▶ **Stored data entries**:

════════════════

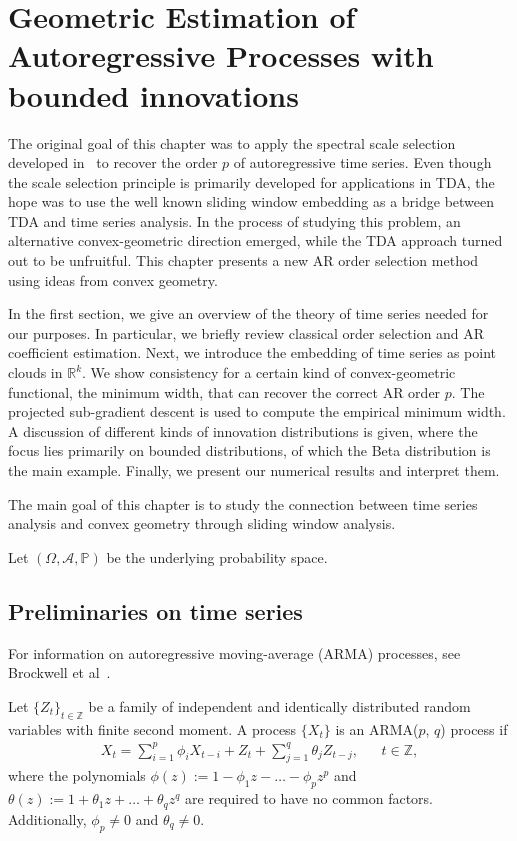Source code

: \chapter{Geometric Estimation of Autoregressive Processes with bounded innovations}\label{chap:ar}

The original goal of this chapter was to apply the spectral scale selection developed in~\cite{Baralic2026} to recover the order $p$ of autoregressive time series. Even though the scale selection principle is primarily developed for applications in TDA, the hope was to use the well known sliding window embedding as a bridge between TDA and time series analysis. In the process of studying this problem, an alternative convex-geometric direction emerged, while the TDA approach turned out to be unfruitful. This chapter presents a new AR order selection method using ideas from convex geometry.

In the first section, we give an overview of the theory of time series needed for our purposes. In particular, we briefly review classical order selection and AR coefficient estimation. Next, we introduce the embedding of time series as point clouds in $\mathbb{R}^k$. We show consistency for a certain kind of convex-geometric functional, the minimum width, that can recover the correct AR order $p$. The projected sub-gradient descent is used to compute the empirical minimum width. A discussion of different kinds of innovation distributions is given, where the focus lies primarily on bounded distributions, of which the Beta distribution is the main example. Finally, we present our numerical results and interpret them.

The main goal of this chapter is to study the connection between time series analysis and convex geometry through sliding window analysis.

Let $(\Omega,\mathcal{A},\mathbb{P})$ be the underlying probability space.

\section{Preliminaries on time series}

For information on autoregressive moving-average (ARMA) processes, see Brockwell et al~\cite[Chapter~3]{brockwell2016introduction}.

\begin{Def}
    Let $\{Z_t\}_{t\in\mathbb{Z}}$ be a family of independent and identically distributed random variables with finite second moment. A process $\{X_t\}$ is an ARMA($p$, $q$) process if
    \begin{align}\label{eq:def_arma}
        X_t=\sum_{i=1}^{p}\phi_iX_{t-i}+Z_t+\sum_{j=1}^{q}\theta_jZ_{t-j}, && t\in\mathbb{Z},
    \end{align}
    where the polynomials $\phi(z):=1-\phi_1z-\dots-\phi_pz^{p}$ and $\theta(z):=1+\theta_1z+\dots+\theta_qz^{q}$ are required to have no common factors. Additionally, $\phi_p\neq0$ and $\theta_q\neq0$.
\end{Def}

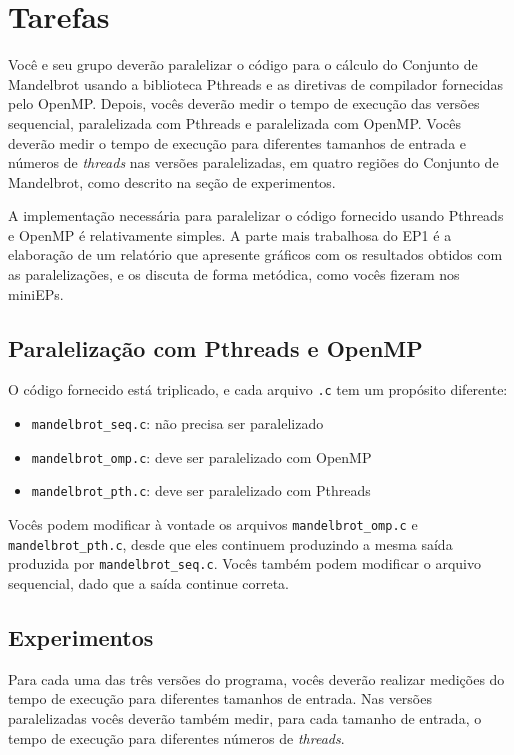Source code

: \documentclass[final,12pt,a4paper]{elsarticle}
\begin{document}
\section{Tarefas}

Você e seu grupo deverão paralelizar o código para o cálculo do Conjunto de
Mandelbrot usando a biblioteca Pthreads e as diretivas de compilador fornecidas
pelo OpenMP. Depois, vocês deverão medir o tempo de execução das versões
sequencial, paralelizada com Pthreads e paralelizada com OpenMP. Vocês deverão
medir o tempo de execução para diferentes tamanhos de entrada e números de
\textit{threads} nas versões paralelizadas, em quatro regiões do Conjunto
de Mandelbrot, como descrito na seção de experimentos.

A implementação necessária para paralelizar o código fornecido usando Pthreads e
OpenMP é relativamente simples. A parte mais trabalhosa do EP1 é a elaboração de
um relatório que apresente gráficos com os resultados obtidos com as paralelizações, 
e os discuta de forma metódica, como vocês fizeram nos miniEPs.

\subsection{Paralelização com Pthreads e OpenMP}

O código fornecido está triplicado, e cada arquivo \texttt{.c}
tem um propósito diferente:

\begin{itemize}
    \item \texttt{mandelbrot\_seq.c}: não precisa ser paralelizado
    \item \texttt{mandelbrot\_omp.c}: deve ser paralelizado com OpenMP
    \item \texttt{mandelbrot\_pth.c}: deve ser paralelizado com Pthreads
\end{itemize}

Vocês  podem  modificar  à  vontade  os  arquivos  \texttt{mandelbrot\_omp.c}  e
\texttt{mandelbrot\_pth.c}, desde  que eles  continuem produzindo a  mesma saída
produzida por \texttt{mandelbrot\_seq.c}. Vocês também podem modificar o arquivo
sequencial, dado que a saída continue correta.

\subsection{Experimentos}

Para cada uma das três versões do programa, vocês  deverão realizar medições do
tempo de execução para diferentes tamanhos de entrada. Nas versões paralelizadas
vocês deverão  também medir, para cada  tamanho de entrada, o tempo de execução
para diferentes números de \textit{threads}.
\end{document}
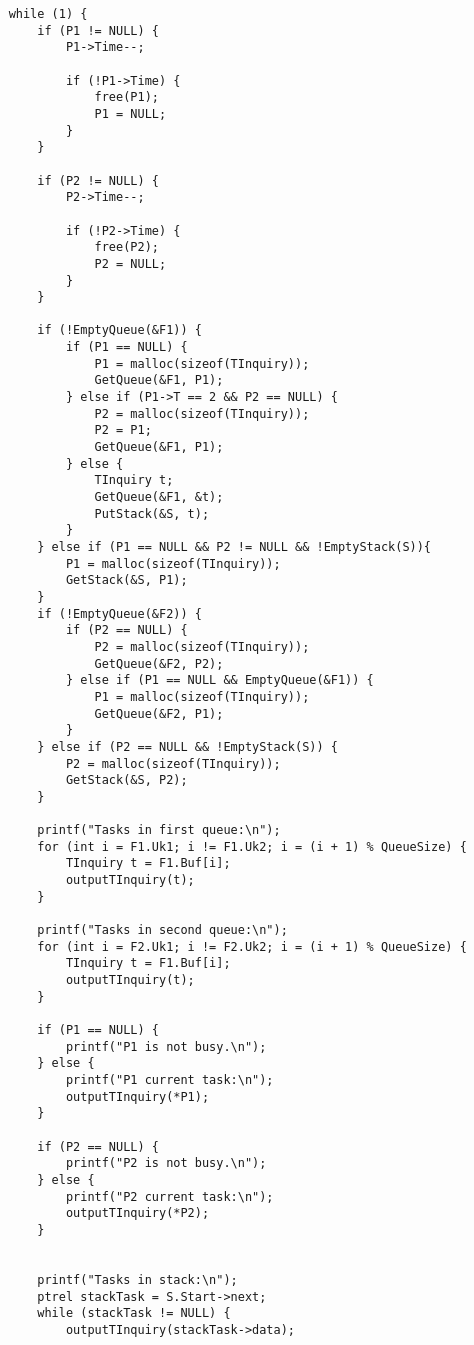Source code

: \documentclass[a4paper,14pt]{extarticle}
\begin{document}
\begin{enumerate}
\begin{verbatim}
    while (1) {
        if (P1 != NULL) {
            P1->Time--;

            if (!P1->Time) {
                free(P1);
                P1 = NULL;
            }
        }
        
        if (P2 != NULL) {
            P2->Time--;

            if (!P2->Time) {
                free(P2);
                P2 = NULL;
            }
        }

        if (!EmptyQueue(&F1)) {
            if (P1 == NULL) {
                P1 = malloc(sizeof(TInquiry));
                GetQueue(&F1, P1);
            } else if (P1->T == 2 && P2 == NULL) {
                P2 = malloc(sizeof(TInquiry));
                P2 = P1;
                GetQueue(&F1, P1);
            } else {
                TInquiry t;
                GetQueue(&F1, &t);
                PutStack(&S, t);
            }
        } else if (P1 == NULL && P2 != NULL && !EmptyStack(S)){
            P1 = malloc(sizeof(TInquiry));
            GetStack(&S, P1);
        }
        if (!EmptyQueue(&F2)) {
            if (P2 == NULL) {
                P2 = malloc(sizeof(TInquiry));
                GetQueue(&F2, P2);
            } else if (P1 == NULL && EmptyQueue(&F1)) {
                P1 = malloc(sizeof(TInquiry));
                GetQueue(&F2, P1);
            }
        } else if (P2 == NULL && !EmptyStack(S)) {
            P2 = malloc(sizeof(TInquiry));
            GetStack(&S, P2);
        }

        printf("Tasks in first queue:\n");
        for (int i = F1.Uk1; i != F1.Uk2; i = (i + 1) % QueueSize) {
            TInquiry t = F1.Buf[i];
            outputTInquiry(t);
        }

        printf("Tasks in second queue:\n");
        for (int i = F2.Uk1; i != F2.Uk2; i = (i + 1) % QueueSize) {
            TInquiry t = F1.Buf[i];
            outputTInquiry(t);
        }
        
        if (P1 == NULL) {
            printf("P1 is not busy.\n");
        } else {
            printf("P1 current task:\n");
            outputTInquiry(*P1);
        }

        if (P2 == NULL) {
            printf("P2 is not busy.\n");
        } else {
            printf("P2 current task:\n");
            outputTInquiry(*P2);
        }

        
        printf("Tasks in stack:\n");
        ptrel stackTask = S.Start->next;
        while (stackTask != NULL) {
            outputTInquiry(stackTask->data);


\end{verbatim}
\end{enumerate}
\end{document}
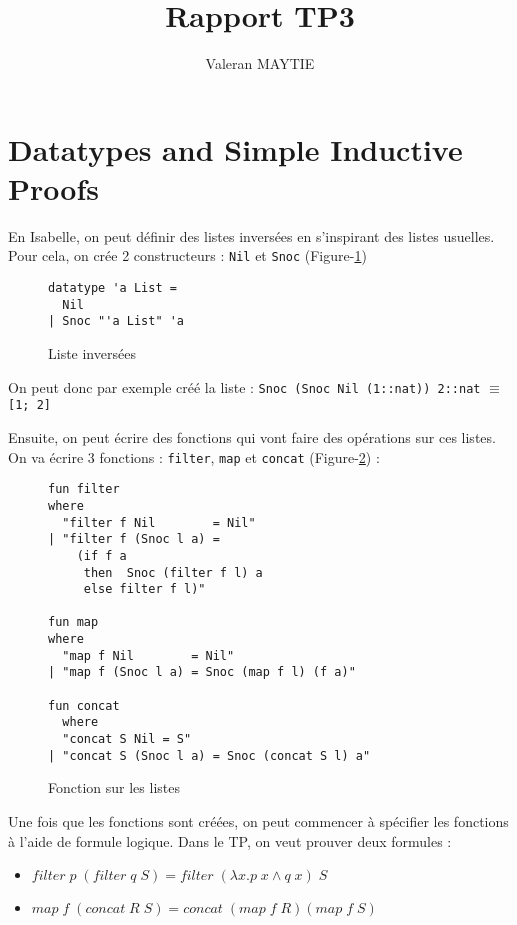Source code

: \documentclass{article}
\title{Rapport TP3}
\author{Valeran MAYTIE}
\date{}
\theoremstyle{plain}
\begin{document}
  \maketitle

  \section{Datatypes and Simple Inductive Proofs}

  En Isabelle, on peut définir des listes inversées en s'inspirant des listes
  usuelles. Pour cela, on crée 2 constructeurs : \texttt{Nil} et \texttt{Snoc}
  (Figure-\ref{fig:list})

  \begin{figure}[thpb]
  \begin{lstlisting}
datatype 'a List =
  Nil
| Snoc "'a List" 'a
  \end{lstlisting}
  \caption{Liste inversées}
  \label{fig:list}
  \end{figure}

  On peut donc par exemple créé la liste : \texttt{Snoc (Snoc Nil (1::nat))
  2::nat} $\equiv$ \texttt{[1; 2]}

  Ensuite, on peut écrire des fonctions qui vont faire des opérations sur ces
  listes. On va écrire 3 fonctions : \texttt{filter}, \texttt{map} et
  \texttt{concat} (Figure-\ref{fig:fun}) :

  \begin{figure}[thpb]
  \begin{lstlisting}
fun filter
where
  "filter f Nil        = Nil"
| "filter f (Snoc l a) = 
    (if f a
     then  Snoc (filter f l) a
     else filter f l)"

fun map
where
  "map f Nil        = Nil"
| "map f (Snoc l a) = Snoc (map f l) (f a)"

fun concat
  where
  "concat S Nil = S"
| "concat S (Snoc l a) = Snoc (concat S l) a"
  \end{lstlisting}
  \caption{Fonction sur les listes}
  \label{fig:fun}
  \end{figure}

Une fois que les fonctions sont créées, on peut commencer à spécifier les
fonctions à l'aide de formule logique. Dans le TP, on veut prouver deux
formules :

\begin{itemize}
  \item $\textit{filter}\; p\;(\textit{filter}\;q\;S) =
         \textit{filter}\;(\lambda x. p\;x \wedge q\;x)\;S$
  \item $\textit{map}\;f\;(\textit{concat}\;R\;S) =
         \textit{concat}\;(\textit{map}\;f\;R)(\textit{map}\;f\;S)$
\end{itemize}
\end{document}
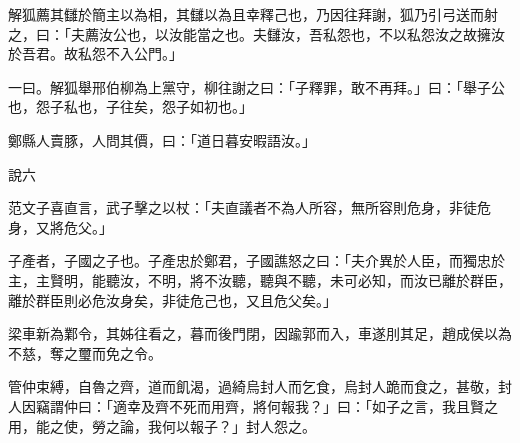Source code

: \begin{pinyinscope}
解狐薦其讎於簡主以為相，其讎以為且幸釋己也，乃因往拜謝，狐乃引弓送而射之，曰：「夫薦汝公也，以汝能當之也。夫讎汝，吾私怨也，不以私怨汝之故擁汝於吾君。故私怨不入公門。」

一曰。解狐舉邢伯柳為上黨守，柳往謝之曰：「子釋罪，敢不再拜。」曰：「舉子公也，怨子私也，子往矣，怨子如初也。」

鄭縣人賣豚，人問其價，曰：「道日暮安暇語汝。」

說六

范文子喜直言，武子擊之以杖：「夫直議者不為人所容，無所容則危身，非徒危身，又將危父。」

子產者，子國之子也。子產忠於鄭君，子國譙怒之曰：「夫介異於人臣，而獨忠於主，主賢明，能聽汝，不明，將不汝聽，聽與不聽，未可必知，而汝已離於群臣，離於群臣則必危汝身矣，非徒危己也，又且危父矣。」

梁車新為鄴令，其姊往看之，暮而後門閉，因踰郭而入，車遂刖其足，趙成侯以為不慈，奪之璽而免之令。

管仲束縛，自魯之齊，道而飢渴，過綺烏封人而乞食，烏封人跪而食之，甚敬，封人因竊謂仲曰：「適幸及齊不死而用齊，將何報我？」曰：「如子之言，我且賢之用，能之使，勞之論，我何以報子？」封人怨之。


\end{pinyinscope}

════════════════

▶ **The problem**: Look through the entries above; find each line with the word "como" and copy it.

▶ **Result for this task**:
de Mandelbrot, como descrito na seção de experimentos.
e os discuta de forma metódica, como vocês fizeram nos miniEPs.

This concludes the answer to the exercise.